BEGIN

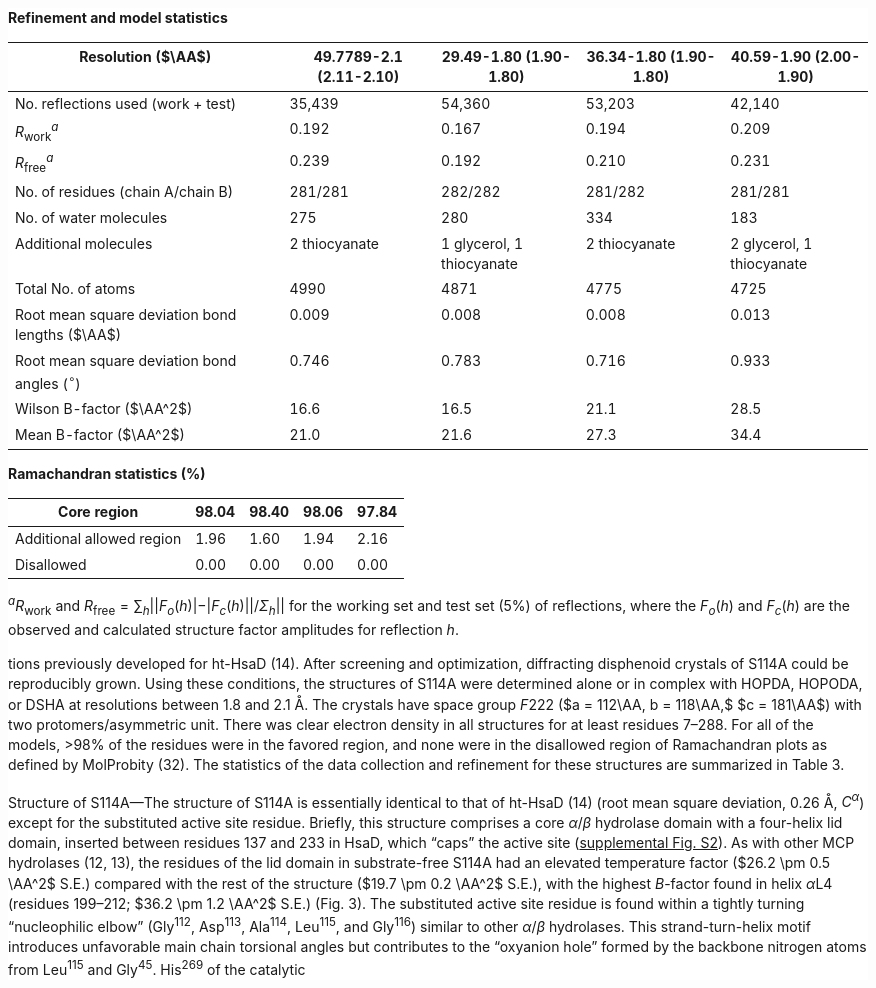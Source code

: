**Refinement and model statistics**

| Resolution ($\AA$) | 49.7789-2.1 (2.11-2.10) | 29.49-1.80 (1.90-1.80) | 36.34-1.80 (1.90-1.80) | 40.59-1.90 (2.00-1.90) |
|--------------------|---------------------------|--------------------------|--------------------------|--------------------------|
| No. reflections used (work + test) | 35,439 | 54,360 | 53,203 | 42,140 |
| $R_{\text{work}}^a$ | 0.192 | 0.167 | 0.194 | 0.209 |
| $R_{\text{free}}^a$ | 0.239 | 0.192 | 0.210 | 0.231 |
| No. of residues (chain A/chain B) | 281/281 | 282/282 | 281/282 | 281/281 |
| No. of water molecules | 275 | 280 | 334 | 183 |
| Additional molecules | 2 thiocyanate | 1 glycerol, 1 thiocyanate | 2 thiocyanate | 2 glycerol, 1 thiocyanate |
| Total No. of atoms | 4990 | 4871 | 4775 | 4725 |
| Root mean square deviation bond lengths ($\AA$) | 0.009 | 0.008 | 0.008 | 0.013 |
| Root mean square deviation bond angles ($^\circ$) | 0.746 | 0.783 | 0.716 | 0.933 |
| Wilson B-factor ($\AA^2$) | 16.6 | 16.5 | 21.1 | 28.5 |
| Mean B-factor ($\AA^2$) | 21.0 | 21.6 | 27.3 | 34.4 |

**Ramachandran statistics (%)**

| Core region | 98.04 | 98.40 | 98.06 | 97.84 |
|-------------|-------|--------|--------|--------|
| Additional allowed region | 1.96 | 1.60 | 1.94 | 2.16 |
| Disallowed | 0.00 | 0.00 | 0.00 | 0.00 |

$^a R_{\text{work}}$ and $R_{\text{free}} = \sum_h ||F_o(h)| - |F_c(h)|| / \Sigma_h||$ for the working set and test set (5%) of reflections, where the $F_o(h)$ and $F_c(h)$ are the observed and calculated structure factor amplitudes for reflection $h$.

tions previously developed for ht-HsaD (14). After screening and optimization, diffracting disphenoid crystals of S114A could be reproducibly grown. Using these conditions, the structures of S114A were determined alone or in complex with HOPDA, HOPODA, or DSHA at resolutions between 1.8 and 2.1 Å. The crystals have space group $F222$ ($a = 112\AA, b = 118\AA,$ $c = 181\AA$) with two protomers/asymmetric unit. There was clear electron density in all structures for at least residues 7–288. For all of the models, >98% of the residues were in the favored region, and none were in the disallowed region of Ramachandran plots as defined by MolProbity (32). The statistics of the data collection and refinement for these structures are summarized in Table 3.

Structure of S114A—The structure of S114A is essentially identical to that of ht-HsaD (14) (root mean square deviation, 0.26 Å, $C^\alpha$) except for the substituted active site residue. Briefly, this structure comprises a core $\alpha/\beta$ hydrolase domain with a four-helix lid domain, inserted between residues 137 and 233 in HsaD, which “caps” the active site ([supplemental Fig. S2](#)). As with other MCP hydrolases (12, 13), the residues of the lid domain in substrate-free S114A had an elevated temperature factor ($26.2 \pm 0.5 \AA^2$ S.E.) compared with the rest of the structure ($19.7 \pm 0.2 \AA^2$ S.E.), with the highest $B$-factor found in helix $\alpha$L4 (residues 199–212; $36.2 \pm 1.2 \AA^2$ S.E.) (Fig. 3). The substituted active site residue is found within a tightly turning “nucleophilic elbow” (Gly$^{112}$, Asp$^{113}$, Ala$^{114}$, Leu$^{115}$, and Gly$^{116}$) similar to other $\alpha/\beta$ hydrolases. This strand-turn-helix motif introduces unfavorable main chain torsional angles but contributes to the “oxyanion hole” formed by the backbone nitrogen atoms from Leu$^{115}$ and Gly$^{45}$. His$^{269}$ of the catalytic
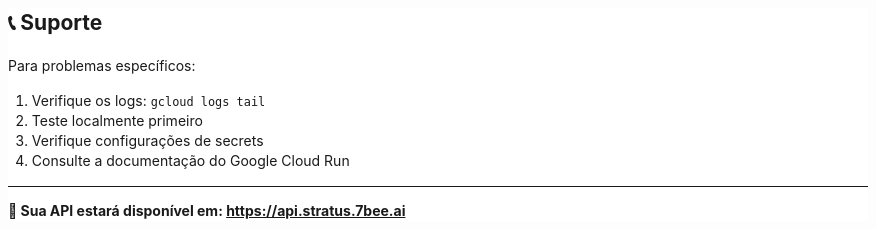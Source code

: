 ## 📞 **Suporte**

Para problemas específicos:
1. Verifique os logs: `gcloud logs tail`
2. Teste localmente primeiro
3. Verifique configurações de secrets
4. Consulte a documentação do Google Cloud Run

---

**🎉 Sua API estará disponível em: https://api.stratus.7bee.ai** 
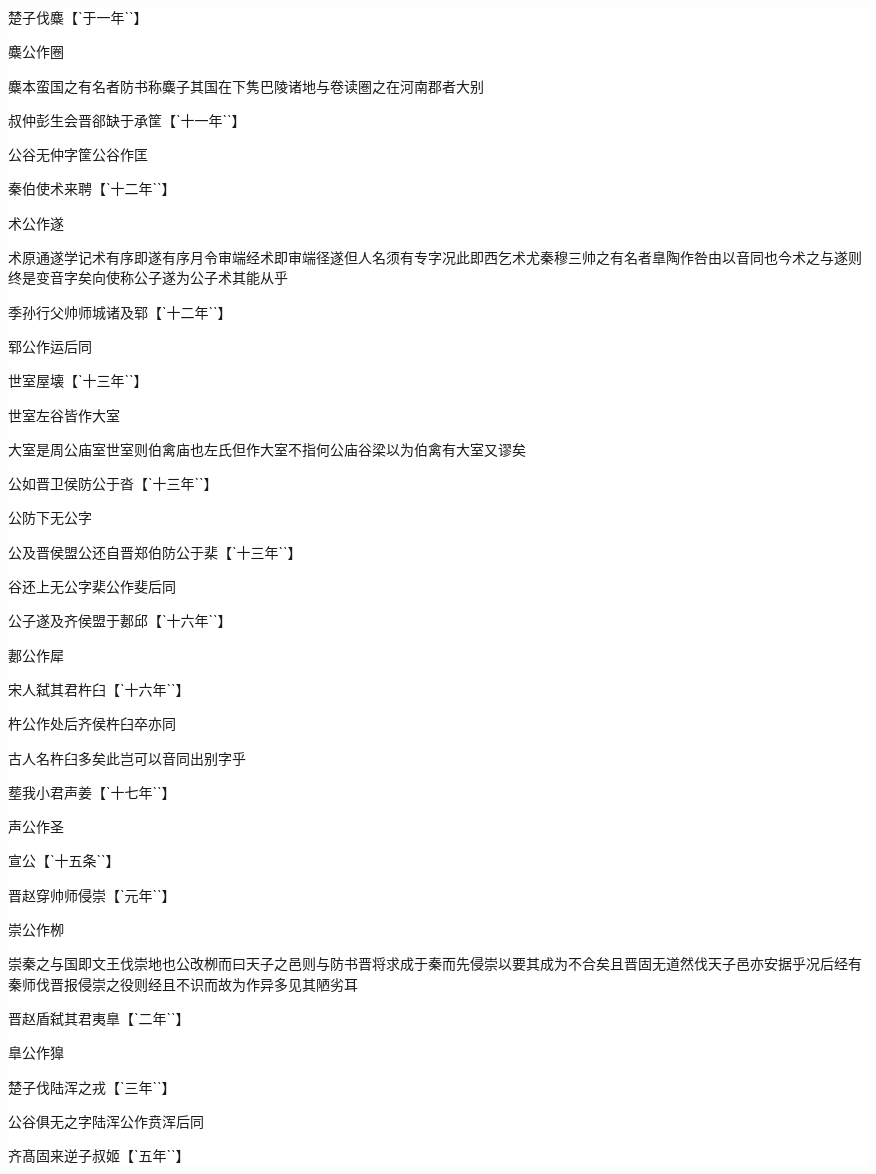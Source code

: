楚子伐麋【`于一年``】  

麋公作圈  

麋本蛮国之有名者防书称麋子其国在下隽巴陵诸地与卷读圏之在河南郡者大别  

叔仲彭生会晋郤缺于承筐【`十一年``】  

公谷无仲字筐公谷作匡  

秦伯使术来聘【`十二年``】  

术公作遂  

术原通遂学记术有序即遂有序月令审端经术即审端径遂但人名须有专字况此即西乞术尤秦穆三帅之有名者臯陶作咎由以音同也今术之与遂则终是变音字矣向使称公子遂为公子术其能从乎  

季孙行父帅师城诸及郓【`十二年``】  

郓公作运后同  

世室屋壊【`十三年``】  

世室左谷皆作大室  

大室是周公庙室世室则伯禽庙也左氏但作大室不指何公庙谷梁以为伯禽有大室又谬矣  

公如晋卫侯防公于沓【`十三年``】  

公防下无公字  

公及晋侯盟公还自晋郑伯防公于棐【`十三年``】  

谷还上无公字棐公作斐后同  

公子遂及齐侯盟于郪邱【`十六年``】  

郪公作犀  

宋人弑其君杵臼【`十六年``】  

杵公作处后齐侯杵臼卒亦同  

古人名杵臼多矣此岂可以音同出别字乎  

塟我小君声姜【`十七年``】  

声公作圣  

宣公【`十五条``】  

晋赵穿帅师侵崇【`元年``】  

崇公作栁  

崇秦之与国即文王伐崇地也公改栁而曰天子之邑则与防书晋将求成于秦而先侵崇以要其成为不合矣且晋固无道然伐天子邑亦安据乎况后经有秦师伐晋报侵崇之役则经且不识而故为作异多见其陋劣耳  

晋赵盾弑其君夷臯【`二年``】  

臯公作獋  

楚子伐陆浑之戎【`三年``】  

公谷俱无之字陆浑公作贲浑后同  

齐髙固来逆子叔姬【`五年``】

END

Problem =>
Where the listing above reaches the line that contains "0.194 | 0.209 |", start retyping, and finish with the line that contains "tions previously developed"; reproduce those lines exactly and no others.

Expected answer =>
| $R_{\text{work}}^a$ | 0.192 | 0.167 | 0.194 | 0.209 |
| $R_{\text{free}}^a$ | 0.239 | 0.192 | 0.210 | 0.231 |
| No. of residues (chain A/chain B) | 281/281 | 282/282 | 281/282 | 281/281 |
| No. of water molecules | 275 | 280 | 334 | 183 |
| Additional molecules | 2 thiocyanate | 1 glycerol, 1 thiocyanate | 2 thiocyanate | 2 glycerol, 1 thiocyanate |
| Total No. of atoms | 4990 | 4871 | 4775 | 4725 |
| Root mean square deviation bond lengths ($\AA$) | 0.009 | 0.008 | 0.008 | 0.013 |
| Root mean square deviation bond angles ($^\circ$) | 0.746 | 0.783 | 0.716 | 0.933 |
| Wilson B-factor ($\AA^2$) | 16.6 | 16.5 | 21.1 | 28.5 |
| Mean B-factor ($\AA^2$) | 21.0 | 21.6 | 27.3 | 34.4 |

**Ramachandran statistics (%)**

| Core region | 98.04 | 98.40 | 98.06 | 97.84 |
|-------------|-------|--------|--------|--------|
| Additional allowed region | 1.96 | 1.60 | 1.94 | 2.16 |
| Disallowed | 0.00 | 0.00 | 0.00 | 0.00 |

$^a R_{\text{work}}$ and $R_{\text{free}} = \sum_h ||F_o(h)| - |F_c(h)|| / \Sigma_h||$ for the working set and test set (5%) of reflections, where the $F_o(h)$ and $F_c(h)$ are the observed and calculated structure factor amplitudes for reflection $h$.

tions previously developed for ht-HsaD (14). After screening and optimization, diffracting disphenoid crystals of S114A could be reproducibly grown. Using these conditions, the structures of S114A were determined alone or in complex with HOPDA, HOPODA, or DSHA at resolutions between 1.8 and 2.1 Å. The crystals have space group $F222$ ($a = 112\AA, b = 118\AA,$ $c = 181\AA$) with two protomers/asymmetric unit. There was clear electron density in all structures for at least residues 7–288. For all of the models, >98% of the residues were in the favored region, and none were in the disallowed region of Ramachandran plots as defined by MolProbity (32). The statistics of the data collection and refinement for these structures are summarized in Table 3.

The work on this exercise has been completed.